In the structure of our privacy policy, we differentiate between necessary cookies and analytics cookies. Cookies that are technically required for the functioning of the website (“necessary cookies”) cannot be deactivated via the cookie management function of this website. However, you can generally deactivate cookies at any time in your browser. Different browsers offer different ways to configure the cookie settings in the browser. However, some functions of the website may not function or no longer function properly if you generally deactivate cookies in your browser.
a) Cookies to control the Cookies and the information text
We use cookies to control the cookies and the cookie information text on our website. This enables us to ensure that you do not receive the cookie information text every time you visit the website but that your settings are stored.

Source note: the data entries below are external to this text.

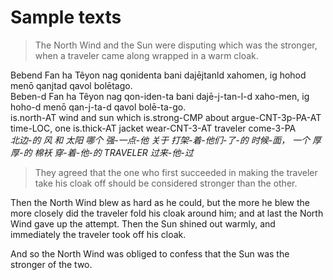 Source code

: # Sample texts

> The North Wind and the Sun were disputing which was the stronger, when a traveler came along wrapped in a warm cloak.

Bebend Fan ha Têyon nag qonidenta bani dajējtanld xahomen, ig hohod menō qanjtad qavol bolētago.\
Beben-d Fan ha Têyon nag qon-iden-ta bani dajē-j-tan-l-d xaho-men, ig hoho-d menō qan-j-ta-d qavol bolē-ta-go.\
is.north-AT wind and sun which is.strong-CMP about argue-CNT-3p-PA-AT time-LOC, one is.thick-AT jacket wear-CNT-3-AT traveler come-3-PA \
_北边-的 风 和 太阳 哪个 强-一点-他 关于 打架-着-他们-了-的 时候-面， 一个 厚厚-的 棉袄 穿-着-他-的 TRAVELER 过来-他-过_

> They agreed that the one who first succeeded in making the traveler take his cloak off should be considered stronger than the other.

Then the North Wind blew as hard as he could, but the more he blew the more closely did the traveler fold his cloak around him;
and at last the North Wind gave up the attempt. Then the Sun shined out warmly, and immediately the traveler took off his cloak.

And so the North Wind was obliged to confess that the Sun was the stronger of the two.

(i) The purpose of the data processing is to control the use of cookies on our website as well as to display the cookie information text. A change of purpose is not planned.
(ii) The data processed are:
- HTTP data: HTTP data is protocol data that is generated for technical reasons when the website is visited via the Hypertext Transfer Protocol (Secure) (HTTP(S)): This includes IP address, type and version of your internet browser, operating system used, the page visited, the page previously visited (referrer URL), date and time of the visit.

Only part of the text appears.